[Items listed in a dataset]
══════════════════════════════
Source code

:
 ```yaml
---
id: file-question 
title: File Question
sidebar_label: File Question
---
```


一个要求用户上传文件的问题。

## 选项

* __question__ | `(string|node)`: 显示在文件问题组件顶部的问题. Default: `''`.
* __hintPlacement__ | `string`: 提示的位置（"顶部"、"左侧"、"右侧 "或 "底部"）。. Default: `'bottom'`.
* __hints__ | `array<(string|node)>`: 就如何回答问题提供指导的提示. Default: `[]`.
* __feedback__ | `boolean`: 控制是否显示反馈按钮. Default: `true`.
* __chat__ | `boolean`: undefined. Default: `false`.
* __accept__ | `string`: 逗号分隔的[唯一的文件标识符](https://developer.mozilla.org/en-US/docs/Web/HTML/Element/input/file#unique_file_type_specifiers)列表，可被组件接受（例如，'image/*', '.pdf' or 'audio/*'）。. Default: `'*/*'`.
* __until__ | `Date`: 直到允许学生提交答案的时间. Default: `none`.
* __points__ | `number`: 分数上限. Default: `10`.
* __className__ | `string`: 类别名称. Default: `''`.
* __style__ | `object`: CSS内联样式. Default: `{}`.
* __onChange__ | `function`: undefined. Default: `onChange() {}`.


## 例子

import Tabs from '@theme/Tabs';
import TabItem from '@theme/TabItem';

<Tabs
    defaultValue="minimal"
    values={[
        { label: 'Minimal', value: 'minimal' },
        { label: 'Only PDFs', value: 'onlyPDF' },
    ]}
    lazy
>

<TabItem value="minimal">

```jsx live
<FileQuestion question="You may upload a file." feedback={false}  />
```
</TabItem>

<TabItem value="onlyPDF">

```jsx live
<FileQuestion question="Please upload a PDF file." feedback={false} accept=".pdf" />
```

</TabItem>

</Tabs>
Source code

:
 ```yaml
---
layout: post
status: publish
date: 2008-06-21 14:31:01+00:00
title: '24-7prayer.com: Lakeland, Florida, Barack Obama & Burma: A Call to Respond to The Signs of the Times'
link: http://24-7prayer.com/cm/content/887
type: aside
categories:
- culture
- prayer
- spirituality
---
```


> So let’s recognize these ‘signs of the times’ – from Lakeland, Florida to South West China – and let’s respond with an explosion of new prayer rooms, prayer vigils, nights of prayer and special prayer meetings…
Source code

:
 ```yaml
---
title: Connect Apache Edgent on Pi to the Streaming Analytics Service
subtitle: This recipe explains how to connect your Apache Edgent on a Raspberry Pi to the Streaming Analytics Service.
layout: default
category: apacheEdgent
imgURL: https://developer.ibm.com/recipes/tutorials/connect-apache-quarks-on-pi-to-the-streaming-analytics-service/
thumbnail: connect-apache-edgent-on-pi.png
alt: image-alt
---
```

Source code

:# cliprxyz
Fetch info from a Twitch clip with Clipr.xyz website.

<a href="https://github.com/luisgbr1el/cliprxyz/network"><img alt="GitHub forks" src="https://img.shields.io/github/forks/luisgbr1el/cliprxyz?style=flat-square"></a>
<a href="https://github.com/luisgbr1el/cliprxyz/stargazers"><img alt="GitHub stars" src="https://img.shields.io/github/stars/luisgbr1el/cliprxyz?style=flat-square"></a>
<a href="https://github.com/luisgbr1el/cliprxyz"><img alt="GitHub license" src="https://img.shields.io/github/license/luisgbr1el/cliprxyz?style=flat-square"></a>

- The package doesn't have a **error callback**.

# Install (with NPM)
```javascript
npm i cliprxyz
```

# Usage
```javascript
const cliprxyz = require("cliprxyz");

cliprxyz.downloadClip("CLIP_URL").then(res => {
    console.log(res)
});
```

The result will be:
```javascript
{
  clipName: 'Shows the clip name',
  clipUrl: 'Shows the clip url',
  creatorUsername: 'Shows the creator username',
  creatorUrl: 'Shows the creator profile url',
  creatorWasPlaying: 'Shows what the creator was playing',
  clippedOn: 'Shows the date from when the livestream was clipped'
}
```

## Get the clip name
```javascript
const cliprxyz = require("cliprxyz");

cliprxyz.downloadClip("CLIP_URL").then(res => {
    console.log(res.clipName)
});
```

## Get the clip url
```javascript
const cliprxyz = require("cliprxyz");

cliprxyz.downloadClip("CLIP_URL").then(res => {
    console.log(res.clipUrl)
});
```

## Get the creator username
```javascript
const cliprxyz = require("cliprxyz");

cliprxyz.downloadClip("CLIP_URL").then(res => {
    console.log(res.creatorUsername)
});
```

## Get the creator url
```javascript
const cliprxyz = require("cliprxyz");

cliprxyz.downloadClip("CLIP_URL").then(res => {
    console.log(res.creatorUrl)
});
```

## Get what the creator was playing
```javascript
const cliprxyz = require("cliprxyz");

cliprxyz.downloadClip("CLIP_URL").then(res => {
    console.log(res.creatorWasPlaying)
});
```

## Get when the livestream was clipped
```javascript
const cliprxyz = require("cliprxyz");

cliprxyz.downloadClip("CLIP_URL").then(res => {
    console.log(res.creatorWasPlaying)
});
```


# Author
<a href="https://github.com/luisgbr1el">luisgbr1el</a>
══════════════════════════════
From the entries above, copy every line that holds the word "clipped".

TASK SOLUTION:
  clippedOn: 'Shows the date from when the livestream was clipped'
## Get when the livestream was clipped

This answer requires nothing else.